Now, one may perhaps interject that Ryles is not talking about cognition when he uses the term cogitation. If that is the case.....I give up. Anybody can say whatever they want if they also invent the terms to justify it. Just going to be mighty difficult to find common ground, though.

“....What is the point of the under-breath muttering which the thinker really is very often doing when thinking? What is the heuristic use of soliloquizing? There is no one-strand answer.....

(Of course there is: understanding)

......The still baffled Pythagoras, in again and again muttering a geometrical phrase to himself, may be intending, by way of rehearsal, to fix it in his memory; or in discontent with its slack phrasing, he may be intending, if he can, to stiffen it; or he may be meaning to re-savour the thrill of a recent discovery...”

....all possible, yet all reducible to........go ahead, take a guess.

Now, about these under-breath mutterings. Ever read a book that thoroughly enthralled you? I mean...took you away and put you right where the author wanted you to be. For me, it was Stephen King, and I’m here to tell ya I never saw the words he wrote, and I never muttered a damn thing.
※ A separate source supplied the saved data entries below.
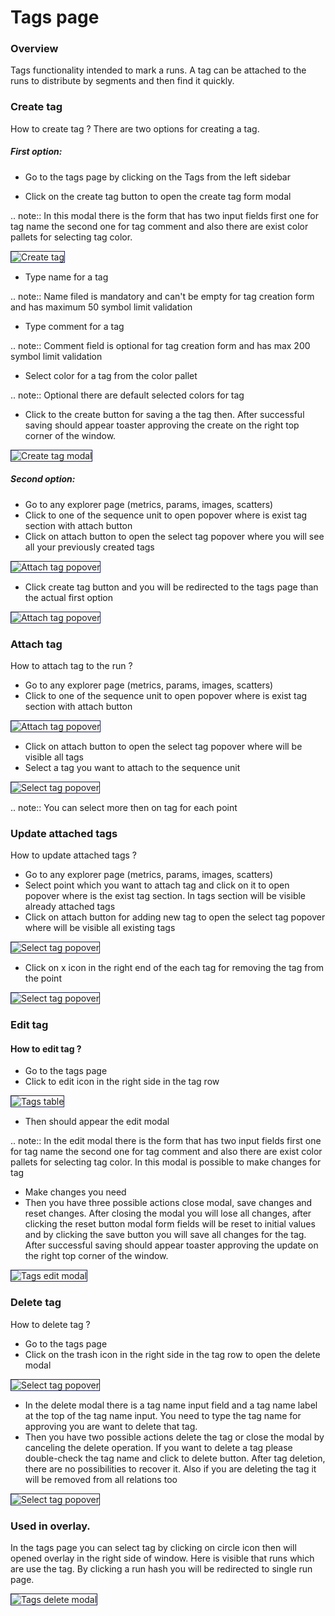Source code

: # Tags page
### Overview
Tags functionality intended to mark a runs. A tag can be attached to the runs to distribute by segments and then find it quickly.
### Create tag
How to create tag ? 
There are two options for creating a tag. 
##### First option:
- Go to the tags page by clicking on the Tags from the left sidebar  

- Click on the create tag button to open the create tag form modal

.. note::
    In this modal there is the form that has two input fields first one for tag name the second one for tag comment and also there are exist color pallets for selecting tag color.

<img style="border: 1px solid #1d2253" alt="Create tag" src="https://user-images.githubusercontent.com/8737693/155541925-0a6b7b97-aa50-4782-b72d-0d8934403a5d.png">

- Type name for a tag 

.. note::
    Name filed is mandatory and can't be empty for tag creation form and has maximum 50 symbol limit validation 

- Type comment for a tag 

.. note::
    Comment field is optional for tag creation form and has max 200 symbol limit validation

- Select color for a tag from the color pallet

.. note::
    Optional there are default selected colors for tag

- Click to the create button for saving a the tag then. After successful saving should appear toaster approving the create on the right top corner of the window.

<img style="border: 1px solid #1d2253" alt="Create tag modal" src="https://user-images.githubusercontent.com/8737693/155467896-034d7541-9d2a-4737-a40e-e02d3256ba14.png">

##### Second option:
- Go to any explorer page (metrics, params, images, scatters) 
- Click to one of the sequence unit to open popover where is exist tag section with attach button
- Click on attach button to open the select tag popover where you will see all your previously created tags

<img style="border: 1px solid #1d2253" alt="Attach tag popover" src="https://user-images.githubusercontent.com/8737693/155469136-5224eeb5-d4f9-4a67-8a79-067916d828dc.png">

- Click create tag button and you will be redirected to the tags page than the actual first option

<img style="border: 1px solid #1d2253" alt="Attach tag popover" src="https://user-images.githubusercontent.com/8737693/155469559-89b86553-25ec-4a17-9b53-c539699a754f.png">

### Attach tag
How to attach tag to the run ?
- Go to any explorer page (metrics, params, images, scatters) 
- Click to one of the sequence unit to open popover where is exist tag section with attach button

<img style="border: 1px solid #1d2253" alt="Attach tag popover" src="https://user-images.githubusercontent.com/8737693/155469136-5224eeb5-d4f9-4a67-8a79-067916d828dc.png">

- Click on attach button to open the select tag popover where will be visible all tags
- Select a tag you want to attach to the sequence unit

<img style="border: 1px solid #1d2253" alt="Select tag popover" src="https://user-images.githubusercontent.com/8737693/155469265-5559e0dc-7e96-4e9e-abf6-5ddbd998baa5.png">

.. note::
    You can select more then on tag for each point

### Update attached tags
How to update attached tags ?
- Go to any explorer page (metrics, params, images, scatters)
- Select point which you want to attach tag and click on it to open popover where is the exist tag section. In tags section will be visible already attached tags
- Click on attach button for adding new tag to open the select tag popover where will be visible all existing tags

<img style="border: 1px solid #1d2253" alt="Select tag popover" src="https://user-images.githubusercontent.com/8737693/155528699-0c6bfa51-77bc-4a61-a6a8-6151cd7c74b4.png">

- Click on x icon in the right end of the each tag for removing the tag from the point

<img style="border: 1px solid #1d2253" alt="Select tag popover" src="https://user-images.githubusercontent.com/8737693/155529480-0e13a8af-0eb9-4409-8d9f-9b7ed273eda6.png">

### Edit tag
#### How to edit tag ?
- Go to the tags page
- Click to edit icon in the right side in the tag row

<img style="border: 1px solid #1d2253" alt="Tags table" src="https://user-images.githubusercontent.com/8737693/155471536-9da1f333-8cc8-487d-b815-bb47604edb2f.png">

- Then should appear the edit modal

.. note::
    In the edit modal there is the form that has two input fields first one for tag name the second one for tag comment and also there are exist color pallets for selecting tag color. In this modal is possible to make changes for tag

- Make changes you need
- Then you have three possible actions close modal, save changes and reset changes. After closing the modal you will lose all changes, after clicking the reset button modal form fields will be reset to initial values and by clicking the save button you will save all changes for the tag. After successful saving should appear toaster approving the update on the right top corner of the window.

<img style="border: 1px solid #1d2253" alt="Tags edit modal" src="https://user-images.githubusercontent.com/8737693/155471713-842b486a-e215-4a4a-8bf3-5d78c1739f78.png">

### Delete tag
How to delete tag ?
- Go to the tags page
- Click on the trash icon in the right side in the tag row to open the delete modal

<img style="border: 1px solid #1d2253" alt="Select tag popover" src="https://user-images.githubusercontent.com/8737693/155471125-1c09225a-2306-4fbb-b4e0-a983e717a143.png">

- In the delete modal there is a tag name input field and a tag name label at the top of the tag name input. You need to type the tag name for approving you are want to delete that tag.
- Then you have two possible actions delete the tag or close the modal by canceling the delete operation. If you want to delete a tag please double-check the tag name and click to delete button. After tag deletion, there are no possibilities to recover it. Also if you are deleting the tag it will be removed from all relations too

<img style="border: 1px solid #1d2253" alt="Select tag popover" src="https://user-images.githubusercontent.com/8737693/155471204-55c98058-aaff-4ca3-8317-77a25554a3fc.png">

### Used in overlay.
In the tags page you can select tag by clicking on circle icon then will opened overlay in the right side of window. Here is visible that runs which are use the tag. By clicking a run hash you will be redirected to single run page.

<img style="border: 1px solid #1d2253" alt="Tags delete modal" src="https://user-images.githubusercontent.com/8737693/155531375-d4012c2d-ddf0-49c1-9f57-e4d3db63ce86.png">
All that says, is that it is entirely possible to have mental activity without the slightest internal muttering, which makes explicit there are certain mental activities in which language has no play. If there are some mental activities in which language has no play, yet mental activities are completely comprehensible, the whole intentionality thing is rather worthless, at least from a radical private perspective.

Anyway, thanks for the reference showing me the ground of your arguments so far. Rest assured I don’t necessarily disagree with them entirely, even if I find such grounding both insufficient for theoretical completeness, and misguided in theoretical derivation.

Ok, fine. Two items. Pg7:

“...Our Reductionist had begun by assailing Cartesian and Platonic extravagances on the basis of what can be, in an ordinary way, observed. But now he reduces, in its turn, observation itself to Nothing But some oddly stingy minimum. However, this stinginess of the empiricist must not soften us towards the lavishness of the transcendentalist. For though he properly acknowledges the differences between kicking and scoring, or between just presenting arms and obeying the order to present arms, yet he goes on to make these differences occult ones. For since they are not to be the earthly or muscular differences demanded in vain by the empiricist, they will have instead to be unearthly, nonmuscular differences that transcend the referee's and the sergeant's powers of perception...”
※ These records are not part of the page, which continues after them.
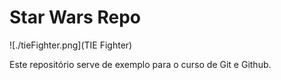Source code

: # Star Wars Repo

![./tieFighter.png](TIE Fighter)

Este repositório serve de exemplo para o curso de Git e Github.

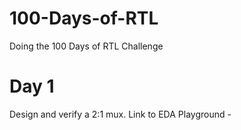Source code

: # 100-Days-of-RTL
Doing the 100 Days of RTL Challenge

# Day 1
Design and verify a 2:1 mux. Link to EDA Playground - 

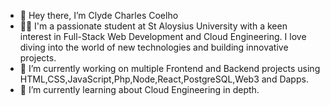 - 👋 Hey there, I’m Clyde Charles Coelho
- 🧑‍🦰 I'm a passionate student at St Aloysius University with a keen interest in Full-Stack Web Development and Cloud Engineering. I love diving into the world of new technologies and building innovative projects. 
- 👀 I’m currently working on multiple Frontend and Backend projects using HTML,CSS,JavaScript,Php,Node,React,PostgreSQL,Web3 and Dapps.
- 🌱 I’m currently learning about Cloud Engineering in depth.



<!---
clyxx09/clyxx09 is a ✨ special ✨ repository because its `README.md` (this file) appears on your GitHub profile.
You can click the Preview link to take a look at your changes.
--->
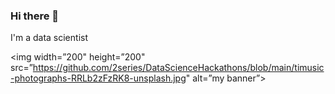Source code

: ### Hi there 👋

I'm a data scientist
                                                                                                               <p align=”center”>

<img width=”200" height=”200" src=”https://github.com/2series/DataScienceHackathons/blob/main/timusic-photographs-RRLb2zFzRK8-unsplash.jpg" alt=”my banner”>
                                                                                                                 </p>


<!--
**2series/2series** is a ✨ _special_ ✨ repository because its `README.md` (this file) appears on your GitHub profile.

Here are some ideas to get you started:

- 🔭 I’m currently working on ...
- 🌱 I’m currently learning ...
- 👯 I’m looking to collaborate on ...
- 🤔 I’m looking for help with ...
- 💬 Ask me about ...
- 📫 How to reach me: ...
- 😄 Pronouns: ...
- ⚡ Fun fact: ...
-->
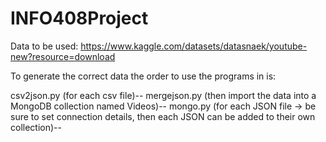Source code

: # INFO408Project

Data to be used: https://www.kaggle.com/datasets/datasnaek/youtube-new?resource=download

To generate the correct data the order to use the programs in is:

csv2json.py (for each csv file)--
mergejson.py (then import the data into a MongoDB collection named Videos)--
mongo.py (for each JSON file -> be sure to set connection details, then each JSON can be added to their own collection)--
In the immortal words of Herr Pauli......That is not only not right, it is not even wrong! One has no business qualifying the transcendental with the transcendent, and neither are necessarily occult in nature. Ryles may have been nodding toward Steiner, re: “The Outline of Occult Science”, 1909, but Steiner was no proper transcendentalist, but rather a mere mystic, or spiritualist, a la Swedenborg.
——————

On my model, when Alice looks at the tree, she is not looking at a photograph of the territory (since there is no photograph), she is looking at the territory which has a specific form in relation to her. Her beliefs about the territory are her map (e.g., that the tree has green leaves).
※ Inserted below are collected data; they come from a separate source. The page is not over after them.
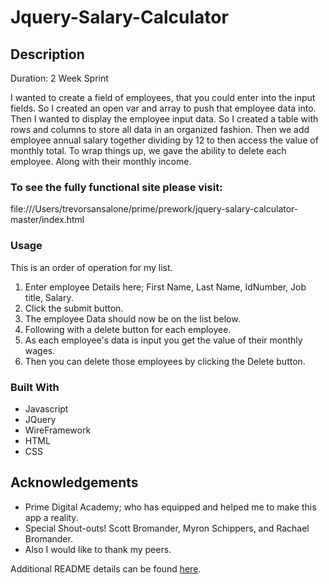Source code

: # Jquery-Salary-Calculator

## Description

Duration: 2 Week Sprint

I wanted to create a field of employees, that you could enter into the input fields.
So I created an open var and array to push that employee data into.
Then I wanted to display the employee input data.
So I created a table with rows and columns to store all data in an organized fashion.
Then we add employee annual salary together dividing by 12 to then access the value of monthly total.
To wrap things up, we gave the ability to delete each employee.
Along with their monthly income.

### To see the fully functional site please visit:

file:///Users/trevorsansalone/prime/prework/jquery-salary-calculator-master/index.html

### Usage

This is an order of operation for my list.

1. Enter employee Details here; First Name, Last Name, IdNumber, Job title, Salary.
2. Click the submit button.
3. The employee Data should now be on the list below.
4. Following with a delete button for each employee.
5. As each employee's data is input you get the value of their monthly wages.
6. Then you can delete those employees by clicking the Delete button.

### Built With

- Javascript
- JQuery
- WireFramework
- HTML
- CSS

## Acknowledgements

- Prime Digital Academy; who has equipped and helped me to make this app a reality.
- Special Shout-outs! Scott Bromander, Myron Schippers, and Rachael Bromander.
- Also I would like to thank my peers.

Additional README details can be found [here](https://github.com/PrimeAcademy/readme-template/blob/master/README.md).
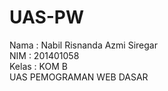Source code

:# UAS-PW
Nama : Nabil Risnanda Azmi Siregar<br>
NIM : 201401058<br>
Kelas : KOM B<br>
UAS PEMOGRAMAN WEB DASAR<br>
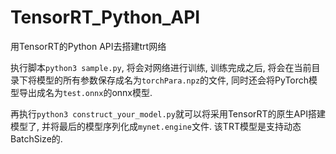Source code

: # TensorRT_Python_API
用TensorRT的Python API去搭建trt网络

执行脚本`python3 sample.py`, 将会对网络进行训练, 训练完成之后, 将会在当前目录下将模型的所有参数保存成名为`torchPara.npz`的文件, 同时还会将PyTorch模型导出成名为`test.onnx`的onnx模型.

再执行`python3 construct_your_model.py`就可以将采用TensorRT的原生API搭建模型了, 并将最后的模型序列化成`mynet.engine`文件. 该TRT模型是支持动态BatchSize的.
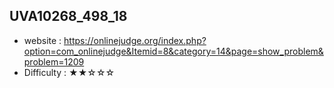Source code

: ## UVA10268_498_18
+ website : https://onlinejudge.org/index.php?option=com_onlinejudge&Itemid=8&category=14&page=show_problem&problem=1209
+ Difficulty : ★★☆☆☆
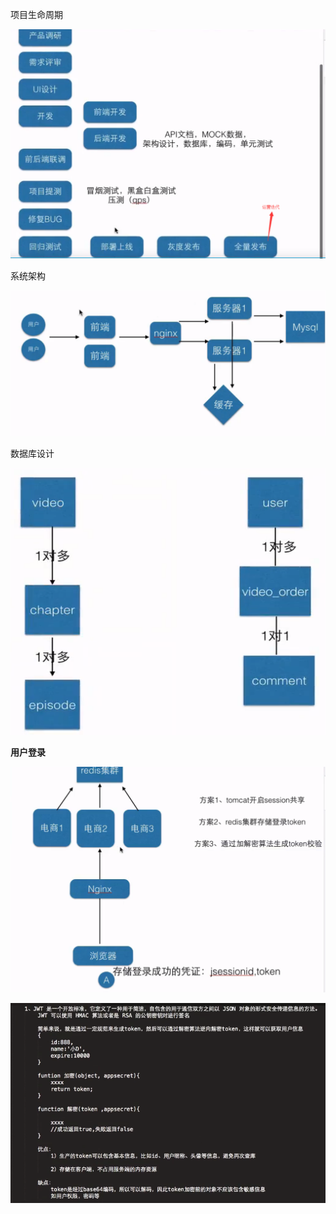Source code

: 项目生命周期

![1567738843046](assets/1567738843046.png)



系统架构

![1567741256546](assets/1567741256546.png)



数据库设计

![1567741772062](assets/1567741772062.png)



**用户登录**



![1567834864151](assets/1567834864151.png)



![1567834998285](assets/1567834998285.png)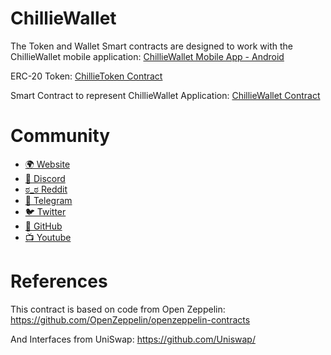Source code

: # ChillieWallet
The Token and Wallet Smart contracts are designed to work with the ChillieWallet mobile application:
[ChillieWallet Mobile App - Android](https://github.com/iChillieman/ChillieWalletAndroid)

ERC-20 Token:
[ChillieToken Contract](https://github.com/iChillieman/ChillieWallet/blob/main/token/ChillieToken.sol)

Smart Contract to represent ChillieWallet Application:
[ChillieWallet Contract](https://github.com/iChillieman/ChillieWallet/blob/main/wallet/ChillieWallet.sol)

# Community
 - [🌍 Website](https://chillieman.com) 
 - [👾 Discord](https://discord.gg/H8mbmDyYcz)
 - [ಠ_ಠ Reddit](https://www.reddit.com/r/ChillieWallet)
 - [💬 Telegram](https://t.me/OfficialChillieWallet)
 - [🐦 Twitter](https://twitter.com/ChillieWallet)
 - [🤖 GitHub](https://github.com/iChillieman)
 - [📺 Youtube](https://www.youtube.com/channel/UCS4C5tlb3U5R4ZpO_QDJL-Q)

# References
This contract is based on code from Open Zeppelin:
https://github.com/OpenZeppelin/openzeppelin-contracts

And Interfaces from UniSwap:
https://github.com/Uniswap/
Whereas on your (Kantian) model, Alice is looking at a photograph (the territory in sense) of the territory-in-itself. Her beliefs about the photograph are her map (e.g., that the tree has green leaves). Whereas the territory-in-itself remains unknowable.

My model: as you put it, is pretty much the case, yes. I balk at “her beliefs”, however, because if she knows the object as a tree, she has no need to merely believe in the properties that cause it to be a tree in the first place. This is a reflection on my thesis that we attribute properties to objects, as opposed to your thesis that objects are necessarily in possession of intrinsic properties belonging to them irrespective of the perception of them.
———————

You asked about how the first person bootstraps their knowledge on my model. The answer is that they try something and, if that doesn't work out, they try something else (assuming they survive long enough to do so). And language builds up around those experiences.

Ok, fine. I shall take that as saying we still agree language always presupposes experience.

Later he happens to pull the stick out and realizes it is straight. He makes a mental note of the implications of this discovery for future reference. And so knowledge and language accrete in tandem with practical experience.

Robbie can certainly pull and realize simultaneously. Or, if he happens to be on a tide flat and perceives the exposure of rocks, he can realize without any pulling. But mental note-taking is precisely the other part of the dualism being discussed. And in no case is it possible for Robbie to realize something before his experience of it. He can think it, but thinking is not realizing.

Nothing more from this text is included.